Del Rincon wasn't all that shocked. She was born and bred here in the Pacific Coast state of Sinaloa, home of the drug racket's top leaders, its most talented impresarios and some of its dirtiest government and police officials.
Swaths of Sinaloa periodically become no-go zones for outsiders; the central government abdicated control long ago. By one estimate, 32 towns are run by gangsters.
In Culiacan, the capital, casinos outnumber libraries, and dealerships for yachts and Hummers cater to the inexplicably wealthy.
This is where narco folklore started, with songs and icons that pay homage to gangsters, and where children want to grow up to be traffickers. How Sinaloa confronts its own divided soul offers insight on where the drug war may be going for Mexico, where more than 5,000 people have been killed in drug-related violence this year.
"The monster has lost all proportion," said Del Rincon, who is a member of the conservative National Action Party.
A spunky woman with large eyes and hands that seem to be in constant motion, Del Rincon scans other tables at cafes where she meets people, making sure she knows who is within earshot; she lowers her voice when she names names. Her husband and closest confidant keeps tabs on her whereabouts throughout each day.
Such are the risks of speaking out.
"The narcos have networks meshed into the fabric of business, culture, politics -- every corner of life."
Poppies and marijuana have been cultivated in the mountains of Sinaloa since the late 19th century. For decades, Mexican farmers harvested the crops, and entire dynasties of families dedicated themselves to the trade.
Except for one brutal crackdown in the 1970s, successive governments accommodated the drug trade, even as Mexico became a staging ground for Colombian cocaine headed to its biggest market, the United States.
Back then, one party ruled Mexico. The Institutional Revolutionary Party, or PRI, controlled everything from the smallest of peasant groups to the presidency.
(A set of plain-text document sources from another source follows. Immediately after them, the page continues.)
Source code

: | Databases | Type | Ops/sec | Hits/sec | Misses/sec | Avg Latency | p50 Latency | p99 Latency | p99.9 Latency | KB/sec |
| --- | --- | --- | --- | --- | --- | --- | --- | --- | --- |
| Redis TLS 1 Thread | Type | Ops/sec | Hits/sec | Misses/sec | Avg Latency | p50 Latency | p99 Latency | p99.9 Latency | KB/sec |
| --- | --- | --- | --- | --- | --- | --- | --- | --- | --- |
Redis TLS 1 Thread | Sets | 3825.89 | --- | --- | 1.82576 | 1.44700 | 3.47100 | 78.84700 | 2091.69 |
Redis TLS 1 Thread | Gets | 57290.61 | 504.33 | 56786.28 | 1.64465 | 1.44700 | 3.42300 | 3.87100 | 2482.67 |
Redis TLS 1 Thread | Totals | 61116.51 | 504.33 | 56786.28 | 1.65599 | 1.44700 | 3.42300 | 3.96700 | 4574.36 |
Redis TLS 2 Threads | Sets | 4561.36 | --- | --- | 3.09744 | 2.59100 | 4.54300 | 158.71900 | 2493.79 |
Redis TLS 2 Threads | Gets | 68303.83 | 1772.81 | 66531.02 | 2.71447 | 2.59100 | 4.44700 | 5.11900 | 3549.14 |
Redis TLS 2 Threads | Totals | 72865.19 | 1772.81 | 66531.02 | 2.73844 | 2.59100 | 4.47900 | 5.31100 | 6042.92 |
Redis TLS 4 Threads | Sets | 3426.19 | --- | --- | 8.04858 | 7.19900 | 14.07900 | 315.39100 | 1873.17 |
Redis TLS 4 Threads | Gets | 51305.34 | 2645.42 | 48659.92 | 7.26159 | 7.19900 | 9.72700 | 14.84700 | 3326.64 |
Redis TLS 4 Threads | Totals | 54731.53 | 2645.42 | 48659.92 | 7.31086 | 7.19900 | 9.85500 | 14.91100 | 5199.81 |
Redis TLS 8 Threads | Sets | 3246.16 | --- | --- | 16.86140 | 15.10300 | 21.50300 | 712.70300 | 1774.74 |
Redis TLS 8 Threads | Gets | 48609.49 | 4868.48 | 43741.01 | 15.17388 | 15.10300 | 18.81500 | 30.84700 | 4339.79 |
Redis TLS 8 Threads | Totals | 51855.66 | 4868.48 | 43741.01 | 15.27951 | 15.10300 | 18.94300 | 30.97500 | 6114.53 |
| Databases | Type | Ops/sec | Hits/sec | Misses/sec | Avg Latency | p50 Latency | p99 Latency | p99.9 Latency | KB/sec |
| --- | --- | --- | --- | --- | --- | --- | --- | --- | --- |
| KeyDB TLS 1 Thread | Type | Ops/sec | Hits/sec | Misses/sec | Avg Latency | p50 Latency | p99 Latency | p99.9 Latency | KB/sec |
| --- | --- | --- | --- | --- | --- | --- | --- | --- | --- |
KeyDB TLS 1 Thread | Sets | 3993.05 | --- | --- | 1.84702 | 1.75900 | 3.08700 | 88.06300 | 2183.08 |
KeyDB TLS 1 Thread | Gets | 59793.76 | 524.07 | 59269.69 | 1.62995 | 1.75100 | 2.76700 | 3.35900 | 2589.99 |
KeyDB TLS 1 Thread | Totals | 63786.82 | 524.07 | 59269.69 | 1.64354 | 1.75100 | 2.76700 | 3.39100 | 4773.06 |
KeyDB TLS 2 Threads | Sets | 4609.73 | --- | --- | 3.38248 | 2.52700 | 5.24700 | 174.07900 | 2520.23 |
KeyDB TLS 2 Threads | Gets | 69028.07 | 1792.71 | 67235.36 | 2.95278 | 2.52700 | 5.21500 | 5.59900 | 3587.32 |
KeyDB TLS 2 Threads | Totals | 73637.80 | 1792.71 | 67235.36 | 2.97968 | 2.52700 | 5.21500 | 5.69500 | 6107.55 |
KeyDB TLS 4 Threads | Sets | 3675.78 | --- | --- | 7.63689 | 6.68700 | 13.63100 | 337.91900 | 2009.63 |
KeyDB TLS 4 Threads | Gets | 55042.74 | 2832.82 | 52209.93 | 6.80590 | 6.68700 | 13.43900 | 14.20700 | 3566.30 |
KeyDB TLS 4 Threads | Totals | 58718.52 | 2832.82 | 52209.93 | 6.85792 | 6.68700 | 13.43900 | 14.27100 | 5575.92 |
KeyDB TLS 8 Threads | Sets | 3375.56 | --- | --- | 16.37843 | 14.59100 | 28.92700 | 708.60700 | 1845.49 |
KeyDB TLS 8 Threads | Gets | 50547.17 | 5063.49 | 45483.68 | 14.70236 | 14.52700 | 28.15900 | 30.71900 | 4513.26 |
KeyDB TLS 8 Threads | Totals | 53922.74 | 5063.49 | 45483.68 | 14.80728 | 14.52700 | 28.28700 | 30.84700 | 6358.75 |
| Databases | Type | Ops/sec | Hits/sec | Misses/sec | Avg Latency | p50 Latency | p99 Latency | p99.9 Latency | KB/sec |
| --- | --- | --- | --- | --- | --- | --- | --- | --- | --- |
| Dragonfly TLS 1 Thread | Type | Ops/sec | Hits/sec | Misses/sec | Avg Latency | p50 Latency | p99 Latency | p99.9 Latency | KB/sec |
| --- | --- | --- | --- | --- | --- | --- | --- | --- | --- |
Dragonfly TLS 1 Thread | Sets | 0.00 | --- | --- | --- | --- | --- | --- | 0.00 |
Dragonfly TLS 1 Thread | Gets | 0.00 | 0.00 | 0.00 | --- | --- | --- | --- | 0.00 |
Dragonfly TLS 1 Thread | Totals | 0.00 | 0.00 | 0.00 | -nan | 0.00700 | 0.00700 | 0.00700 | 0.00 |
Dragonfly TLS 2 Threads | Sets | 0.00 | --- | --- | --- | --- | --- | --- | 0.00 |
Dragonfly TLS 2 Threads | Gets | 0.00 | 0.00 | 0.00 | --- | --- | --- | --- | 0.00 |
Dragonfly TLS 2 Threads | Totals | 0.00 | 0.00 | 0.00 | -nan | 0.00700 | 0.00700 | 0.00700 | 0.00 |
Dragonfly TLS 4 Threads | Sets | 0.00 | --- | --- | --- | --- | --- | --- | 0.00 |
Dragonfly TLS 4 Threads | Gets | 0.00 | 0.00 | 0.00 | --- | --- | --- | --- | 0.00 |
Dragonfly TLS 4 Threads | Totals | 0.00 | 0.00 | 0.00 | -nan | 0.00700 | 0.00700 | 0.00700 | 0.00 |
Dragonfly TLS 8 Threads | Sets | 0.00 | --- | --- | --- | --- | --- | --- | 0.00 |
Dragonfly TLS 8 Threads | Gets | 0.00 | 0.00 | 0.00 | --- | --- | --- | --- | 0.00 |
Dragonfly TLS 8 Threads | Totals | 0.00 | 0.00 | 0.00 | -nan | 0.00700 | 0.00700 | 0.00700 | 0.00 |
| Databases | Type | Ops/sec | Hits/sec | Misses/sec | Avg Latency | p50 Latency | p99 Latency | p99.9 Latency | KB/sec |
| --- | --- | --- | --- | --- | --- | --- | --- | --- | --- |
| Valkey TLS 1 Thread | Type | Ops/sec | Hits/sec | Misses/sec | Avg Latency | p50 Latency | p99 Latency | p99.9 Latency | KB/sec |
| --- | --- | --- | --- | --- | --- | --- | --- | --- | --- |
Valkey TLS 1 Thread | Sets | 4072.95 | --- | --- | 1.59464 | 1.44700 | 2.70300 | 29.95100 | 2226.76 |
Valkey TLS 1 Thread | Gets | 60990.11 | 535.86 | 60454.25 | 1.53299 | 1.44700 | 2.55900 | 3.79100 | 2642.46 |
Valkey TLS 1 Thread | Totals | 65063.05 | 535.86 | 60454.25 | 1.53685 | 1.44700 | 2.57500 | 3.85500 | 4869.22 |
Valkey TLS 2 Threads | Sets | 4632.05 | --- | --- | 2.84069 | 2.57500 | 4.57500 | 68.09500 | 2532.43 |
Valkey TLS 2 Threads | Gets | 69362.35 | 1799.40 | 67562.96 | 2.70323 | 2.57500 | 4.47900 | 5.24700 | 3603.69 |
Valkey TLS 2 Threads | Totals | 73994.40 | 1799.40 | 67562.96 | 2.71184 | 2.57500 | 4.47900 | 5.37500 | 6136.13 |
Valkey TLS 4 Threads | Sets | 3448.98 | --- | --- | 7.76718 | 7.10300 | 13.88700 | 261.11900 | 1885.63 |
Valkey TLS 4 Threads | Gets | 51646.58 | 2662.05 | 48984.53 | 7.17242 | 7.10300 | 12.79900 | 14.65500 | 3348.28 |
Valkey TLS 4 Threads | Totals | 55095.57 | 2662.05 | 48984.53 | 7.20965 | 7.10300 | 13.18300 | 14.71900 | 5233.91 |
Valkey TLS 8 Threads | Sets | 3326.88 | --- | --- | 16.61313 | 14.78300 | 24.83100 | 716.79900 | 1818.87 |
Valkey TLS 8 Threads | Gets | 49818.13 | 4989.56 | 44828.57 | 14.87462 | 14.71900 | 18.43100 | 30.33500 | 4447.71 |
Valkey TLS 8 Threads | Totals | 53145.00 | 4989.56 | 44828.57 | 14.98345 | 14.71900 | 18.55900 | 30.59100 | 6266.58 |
"The state was the referee, and it imposed the rules of the game on the traffickers," Sinaloa-born historian Luis Astorga said. "The world of the politicians and the world of the traffickers contained and protected each other simultaneously."
Slowly, the monopoly started to crack. Parties other than the PRI began to win elections, here and across the nation. Different faces joined regional legislatures, while the PRI struggled to hold on. Del Rincon's PAN won the mayoralty of Culiacan and other posts across Sinaloa.
Finally, the PRI lost the presidency in 2000.
Political pluralism in Mexico may have made room for more firebrands like Del Rincon, but it also fed a free-for-all among trafficking gangs, which began to splinter and compete.